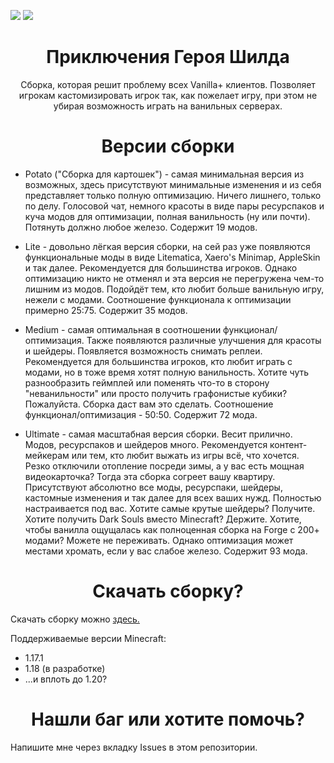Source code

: ![](https://img.shields.io/github/downloads/DenisMasterHerobrine/ShieldWarriorAdventure/total) 
![](https://img.shields.io/github/license/DenisMasterHerobrine/ShieldWarriorAdventure) 

<div align="center"> <h1> Приключения Героя Шилда </h1> </div>
<div align="center"> Сборка, которая решит проблему всех Vanilla+ клиентов. Позволяет игрокам кастомизировать игрок так, как пожелает игру, при этом не убирая возможность играть на ванильных серверах. </div>

<div align="center"> <h1> Версии сборки </h1> </div>

- Potato ("Сборка для картошек") - самая минимальная версия из возможных, здесь присутствуют минимальные изменения и из себя представляет только полную оптимизацию. Ничего лишнего, только по делу. Голосовой чат, немного красоты в виде пары ресурспаков и куча модов для оптимизации, полная ванильность (ну или почти). Потянуть должно любое железо. Содержит 19 модов.

- Lite - довольно лёгкая версия сборки, на сей раз уже появляются функциональные моды в виде Litematica, Xaero's Minimap, AppleSkin и так далее. Рекомендуется для большинства игроков. Однако оптимизацию никто не отменял и эта версия не перегружена чем-то лишним из модов. Подойдёт тем, кто любит больше ванильную игру, нежели с модами. Соотношение функционала к оптимизации примерно 25:75. Содержит 35 модов.

- Medium - самая оптимальная в соотношении функционал/оптимизация. Также появляются различные улучшения для красоты и шейдеры. Появляется возможность снимать реплеи. Рекомендуется для большинства игроков, кто любит играть с модами, но в тоже время хотят полную ванильность. Хотите чуть разнообразить геймплей или поменять что-то в сторону "неванильности" или просто получить графонистые кубики? Пожалуйста. Сборка даст вам это сделать. Соотношение функционал/оптимизация - 50:50. Содержит 72 мода.

- Ultimate - самая масштабная версия сборки. Весит прилично. Модов, ресурспаков и шейдеров много. Рекомендуется контент-мейкерам или тем, кто любит выжать из игры всё, что хочется. Резко отключили отопление посреди зимы, а у вас есть мощная видеокарточка? Тогда эта сборка согреет вашу квартиру. Присутствуют абсолютно все моды, ресурспаки, шейдеры, кастомные изменения и так далее для всех ваших нужд. Полностью настраивается под вас. Хотите самые крутые шейдеры? Получите. Хотите получить Dark Souls вместо Minecraft? Держите. Хотите, чтобы ванилла ощущалась как полноценная сборка на Forge с 200+ модами? Можете не переживать. Однако оптимизация может местами хромать, если у вас слабое железо. Содержит 93 мода.

<div align="center"> <h1> Скачать сборку? </h1> </div>

Скачать сборку можно [здесь.](https://github.com/DenisMasterHerobrine/ShieldWarriorAdventure/releases)

Поддерживаемые версии Minecraft:
- 1.17.1
- 1.18 (в разработке)
- ...и вплоть до 1.20?

<div align="center"> <h1> Нашли баг или хотите помочь? </h1> </div>
Напишите мне через вкладку Issues в этом репозитории.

____

• **What to produce**: Read the lines above. Gather those in which the string "этом" is found.

• **Answer to the problem**:
<div align="center"> Сборка, которая решит проблему всех Vanilla+ клиентов. Позволяет игрокам кастомизировать игрок так, как пожелает игру, при этом не убирая возможность играть на ванильных серверах. </div>
Напишите мне через вкладку Issues в этом репозитории.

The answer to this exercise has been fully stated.